[Input material Boundary: Start]

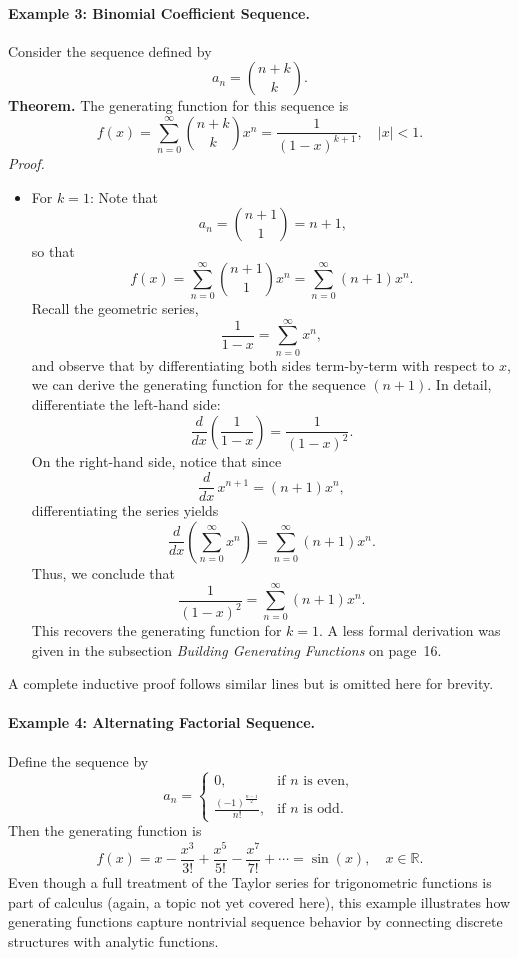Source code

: \documentclass{article}
\begin{document}
\paragraph{Example 3: Binomial Coefficient Sequence.}  
Consider the sequence defined by
\[
a_n=\binom{n+k}{k}.
\]
\textbf{Theorem.} The generating function for this sequence is
\[
f(x)=\sum_{n=0}^{\infty}\binom{n+k}{k}x^n=\frac{1}{(1-x)^{k+1}}, \quad |x|<1.
\]
\newpage
\textit{Proof.}  
\begin{itemize}
    \item For \(k=1\): Note that
    \[
    \ a_n = \binom{n+1}{1} = n+1,
    \]
    so that
    \[
    f(x) = \sum_{n=0}^{\infty} \binom{n+1}{1} x^n = \sum_{n=0}^{\infty} (n+1)x^n.
    \]
    Recall the geometric series,
    \[
    \frac{1}{1-x} = \sum_{n=0}^{\infty} x^n,
    \]
    and observe that by differentiating both sides term-by-term with respect to \(x\), we can derive the generating function for the sequence \((n+1)\). In detail, differentiate the left-hand side:
    \[
    \frac{d}{dx}\left(\frac{1}{1-x}\right) = \frac{1}{(1-x)^2}.
    \]
    On the right-hand side, notice that since
    \[
    \frac{d}{dx}\,x^{n+1} = (n+1)x^n,
    \]
    differentiating the series yields
    \[
    \frac{d}{dx}\left(\sum_{n=0}^{\infty} x^n\right) = \sum_{n=0}^{\infty} (n+1)x^n.
    \]
    Thus, we conclude that
    \[
    \frac{1}{(1-x)^2} = \sum_{n=0}^{\infty} (n+1)x^n.
    \]
    This recovers the generating function for \(k=1\). A less formal derivation was given in the subsection \emph{Building Generating Functions} on page~16.
\end{itemize}
A complete inductive proof follows similar lines but is omitted here for brevity.

\paragraph{Example 4: Alternating Factorial Sequence.}  
Define the sequence by
\[
a_n=
\begin{cases}
0, & \text{if } n \text{ is even},\\[1mm]
\displaystyle \frac{(-1)^{\frac{n-1}{2}}}{n!}, & \text{if } n \text{ is odd}.
\end{cases}
\]
Then the generating function is
\[
f(x)=x-\frac{x^3}{3!}+\frac{x^5}{5!}-\frac{x^7}{7!}+\cdots=\sin(x), \quad x\in\mathbb{R}.
\]
Even though a full treatment of the Taylor series for trigonometric functions is part of calculus (again, a topic not yet covered here), this example illustrates how generating functions capture nontrivial sequence behavior by connecting discrete structures with analytic functions.
\end{document}
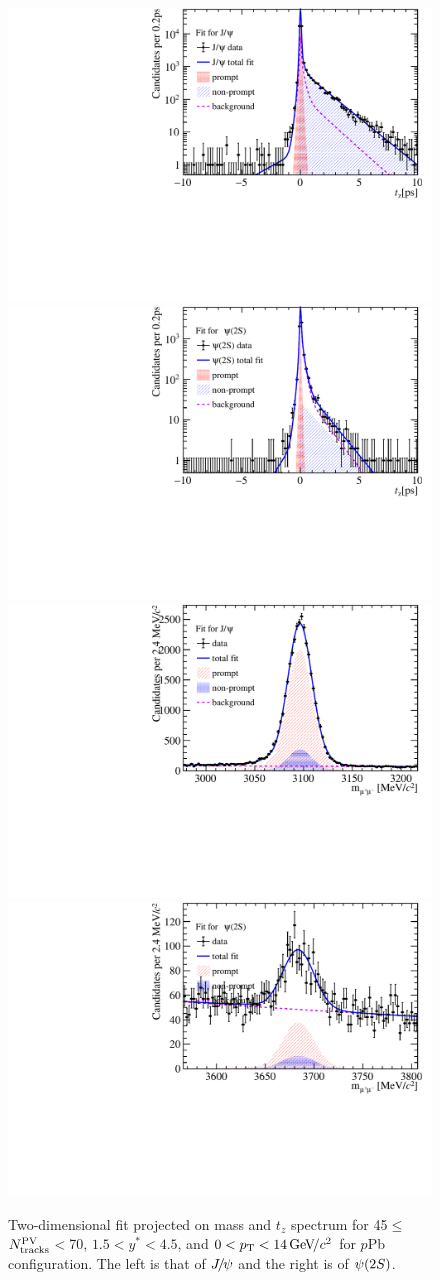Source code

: \begin{figure}[!tbp]
  \begin{center}
    \includegraphics[width=0.49\linewidth]{pdf/pPb/Workdir/TwoDimFit/ProjTz/Jpsi_n2y1pt1.pdf}
    \includegraphics[width=0.49\linewidth]{pdf/pPb/Workdir/TwoDimFit/ProjTz/Psi2S_n2y1pt1.pdf}
    \includegraphics[width=0.49\linewidth]{pdf/pPb/Workdir/TwoDimFit/ProjMass/Jpsi_n2y1pt1.pdf}
    \includegraphics[width=0.49\linewidth]{pdf/pPb/Workdir/TwoDimFit/ProjMass/Psi2S_n2y1pt1.pdf}
  \end{center}
  \caption{
    Two-dimensional fit projected on mass and $t_z$ spectrum for 45$\leq$$N^{\rm PV}_{\rm tracks}$$<$70, $1.5<y^*<4.5$, and $0<p_{\mathrm{T}}<14\text{\,Ge\kern -0.1em V\!/}c^2$ for $p$Pb configuration. The left is that of ${{J\mskip -3mu/\mskip -2mu\psi}}$ and the right is of ${\psi{(2S)}}$.
    }
  \label{fig:2Dtz}
\end{figure}


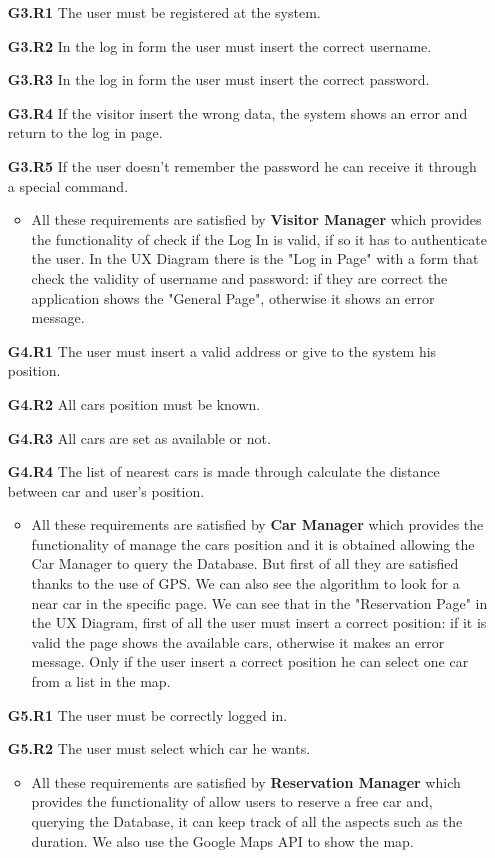 \begin{itemize}
\item[\textbf{G3.R1}] The user must be registered at the system.
\item[\textbf{G3.R2}] In the log in form the user must insert the correct username.
\item[\textbf{G3.R3}] In the log in form the user must insert the correct password.
\item[\textbf{G3.R4}] If the visitor insert the wrong data, the system shows an error and return to the log in page.
\item[\textbf{G3.R5}] If the user doesn't remember the password he can receive it through a special command.
\begin{itemize}
\item All these requirements are satisfied by \textbf{Visitor Manager} which provides the functionality of check if the Log In is valid, if so it has to authenticate the user. In the UX Diagram there is the "Log in Page" with a form that check the validity of username and password: if they are correct the application shows the "General Page", otherwise it shows an error message.
\end{itemize}

\item[\textbf{G4.R1}] The user must insert a valid address or give to the system his position.
\item[\textbf{G4.R2}] All cars position must be known.
\item[\textbf{G4.R3}] All cars are set as available or not.
\item[\textbf{G4.R4}] The list of nearest cars is made through calculate the distance between car and user's position.
\begin{itemize}
\item All these requirements are satisfied by \textbf{Car Manager} which provides the functionality of manage the cars position and it is obtained allowing the Car Manager to query the Database. But first of all they are satisfied thanks to the use of GPS. We can also see the algorithm to look for a near car in the specific page. We can see that in the "Reservation Page" in the UX Diagram, first of all the user must insert a correct position: if it is valid the page shows the available cars, otherwise it makes an error message. Only if the user insert a correct position he can select one car from a list in the map.
\end{itemize}

\item[\textbf{G5.R1}] The user must be correctly logged in.
\item[\textbf{G5.R2}] The user must select which car he wants.
\begin{itemize}
\item All these requirements are satisfied by \textbf{Reservation Manager} which provides the functionality of allow users to reserve a free car and, querying the Database, it can keep track of all the aspects such as the duration. We also use the Google Maps API to show the map.
\end{itemize}


\end{itemize}
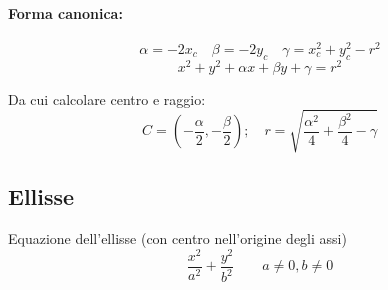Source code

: \paragraph{Forma canonica:}
\[\alpha = -2x_c \quad \beta = -2y_c \quad \gamma = x_c^2 + y_c^2 - r^2\]
\[x^2+y^2+\alpha x+ \beta y +\gamma =r^2\]

Da cui calcolare centro e raggio:
\[C=\left(-\frac{\alpha}{2}, -\frac{\beta}{2}\right); \quad r=\sqrt{\frac{\alpha^2}{4}+\frac{\beta^2}{4}-\gamma}\]

\subsection{Ellisse}
Equazione dell'ellisse (con centro nell'origine degli assi)
\[\frac{x^2}{a^2}+\frac{y^2}{b^2} \qquad a\neq 0 , b\neq 0\]
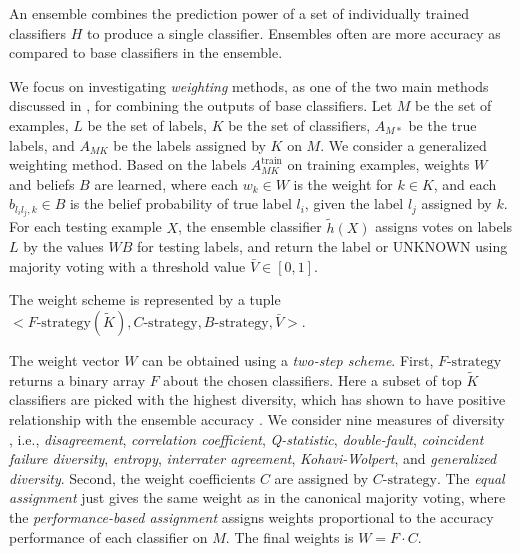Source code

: An ensemble combines the prediction power of a set of individually trained classifiers $H$ to produce a single classifier. Ensembles often are more accuracy as compared to base classifiers in the ensemble. %

We focus on investigating \emph{weighting} methods, as one of the two main methods discussed in \cite{rokach2010ensemble}, for combining the outputs of base classifiers. Let $M$ be the set of examples, $L$ be the set of labels, $K$ be the set of classifiers, $A_{M*}$ be the true labels, and $A_{MK}$ be the labels assigned by $K$ on $M$. We consider a generalized weighting method. Based on the labels $A_{MK}^\text{train}$ on training examples, weights $W$ and beliefs $B$ are learned, where each $w_k \in W$ is the weight for $k\in K$, and each $b_{l_il_j,k} \in B$ is the belief probability of true label $l_i$, given the label $l_j$ assigned by $k$. For each testing example $X$, the ensemble classifier $\tilde{h}(X)$ assigns votes on labels $L$ by the values $WB$ for testing labels, and return the label or UNKNOWN using majority voting with a threshold value $\bar{V} \in [0, 1]$.

The weight scheme is represented by a tuple $<F\text{-strategy}(\tilde{K}), C\text{-strategy}, B\text{-strategy}, \bar{V}>$.

The weight vector $W$ can be obtained using a \emph{two-step scheme}. First, $F\text{-strategy}$ returns a binary array $F$ about the chosen classifiers. Here a subset of top $\tilde{K}$ classifiers are picked with the highest diversity, which has shown to have positive relationship with the ensemble accuracy \cite{kuncheva2003measures}. We consider nine measures of diversity \cite{kuncheva2003measures}, i.e., \emph{disagreement}, \emph{correlation coefficient}, \emph{Q-statistic}, \emph{double-fault}, \emph{coincident failure diversity}, \emph{entropy}, \emph{interrater agreement}, \emph{Kohavi-Wolpert}, and \emph{generalized diversity}. Second, the weight coefficients $C$ are assigned by $C\text{-strategy}$. The \emph{equal assignment} just gives the same weight as in the canonical majority voting, where the \emph{performance-based assignment} \cite{opitz1996generating} assigns weights proportional to the accuracy performance of each classifier on $M$. The final weights is $W=F\cdot C$.

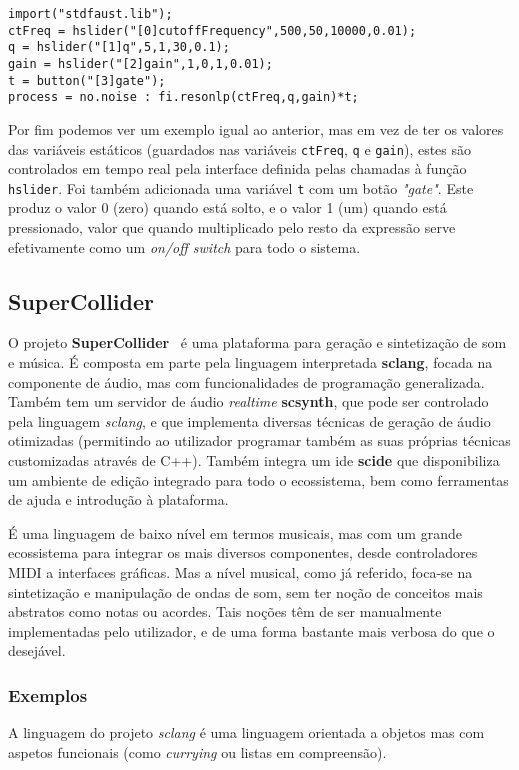 \begin{lstlisting}[caption={Geração de ruído aleatório com um filtro \textit{low-pass} controlada por uma interface}]
import("stdfaust.lib");
ctFreq = hslider("[0]cutoffFrequency",500,50,10000,0.01);
q = hslider("[1]q",5,1,30,0.1);
gain = hslider("[2]gain",1,0,1,0.01);
t = button("[3]gate");
process = no.noise : fi.resonlp(ctFreq,q,gain)*t;
\end{lstlisting}
Por fim podemos ver um exemplo igual ao anterior, mas em vez de ter os valores das variáveis estáticos (guardados nas variáveis \texttt{ctFreq}, \texttt{q} e \texttt{gain}), estes são controlados em tempo real pela interface definida pelas chamadas à função \texttt{hslider}. Foi também adicionada uma variável \texttt{t} com um botão \textit{"gate"}. Este produz o valor 0 (zero) quando está solto, e o valor 1 (um) quando está pressionado, valor que quando multiplicado pelo resto da expressão serve efetivamente como um \textit{on/off switch} para todo o sistema.

\subsection{SuperCollider}
O projeto \textbf{SuperCollider}~\cite{doi:SuperCollider, orlarey:hal-02158894} é uma plataforma para geração e sintetização de som e música. É composta em parte pela linguagem interpretada \textbf{sclang}, focada na componente de áudio, mas com funcionalidades de programação generalizada. Também tem um servidor de áudio \textit{realtime} \textbf{scsynth}, que pode ser controlado pela linguagem \textit{sclang}, e que implementa diversas técnicas de geração de áudio otimizadas (permitindo ao utilizador programar também as suas próprias técnicas customizadas através de C++). Também integra um \acrshort{ide} \textbf{scide} que disponibiliza um ambiente de edição integrado para todo o ecossistema, bem como ferramentas de ajuda e introdução à plataforma.

É uma linguagem de baixo nível em termos musicais, mas com um grande ecossistema para integrar os mais diversos componentes, desde controladores MIDI a interfaces gráficas. Mas a nível musical, como já referido, foca-se na sintetização e manipulação de ondas de som, sem ter noção de conceitos mais abstratos como notas ou acordes. Tais noções têm de ser manualmente implementadas pelo utilizador, e de uma forma bastante mais verbosa do que o desejável.

\subsubsection{Exemplos}
A linguagem do projeto \textit{sclang} é uma linguagem orientada a objetos mas com aspetos funcionais (como \textit{currying} ou listas em compreensão).


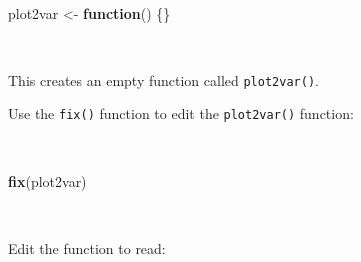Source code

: \documentclass[12pt,a4paper]{book}
\newenvironment{Shaded}{\begin{snugshade}}{\end{snugshade}}
\newcommand{\ControlFlowTok}[1]{\textcolor[rgb]{0.13,0.29,0.53}{\textbf{#1}}}
\newcommand{\KeywordTok}[1]{\textcolor[rgb]{0.13,0.29,0.53}{\textbf{#1}}}
\newcommand{\NormalTok}[1]{#1}
\newcommand{\StringTok}[1]{\textcolor[rgb]{0.31,0.60,0.02}{#1}}
\theoremstyle{definition}
\theoremstyle{definition}
\theoremstyle{definition}
\theoremstyle{remark}
\begin{document}
~

\begin{Shaded}
\begin{Highlighting}[]
\NormalTok{plot2var <-}\StringTok{ }\ControlFlowTok{function}\NormalTok{() \{\}}
\end{Highlighting}
\end{Shaded}

~

This creates an empty function called \texttt{plot2var()}.

Use the \texttt{fix()} function to edit the \texttt{plot2var()}
function:

~

\begin{Shaded}
\begin{Highlighting}[]
\KeywordTok{fix}\NormalTok{(plot2var)}
\end{Highlighting}
\end{Shaded}

~

Edit the function to read:

~
\end{document}
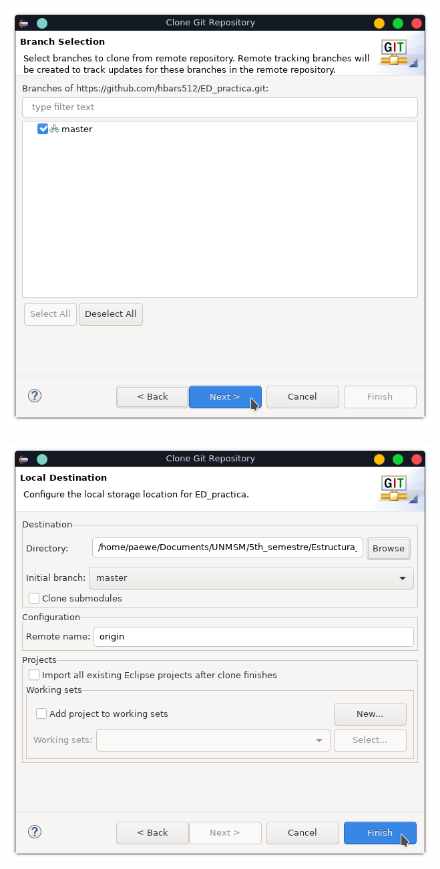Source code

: \documentclass{article}
\begin{document}
\begin{figure}[h!]
  \centering
  \includegraphics[scale=0.75]{./Pictures/015_source_ramas.png}
\end{figure}

\newpage

\begin{figure}[h!]
  \centering
  \includegraphics[scale=0.75]{./Pictures/016_local_destination.png}
\end{figure}
\end{document}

[Input material Boundary: End]

**Work to complete**
Please state how many lines of the records hold the word "beta", and write nothing but that number.

**Response to the task**
3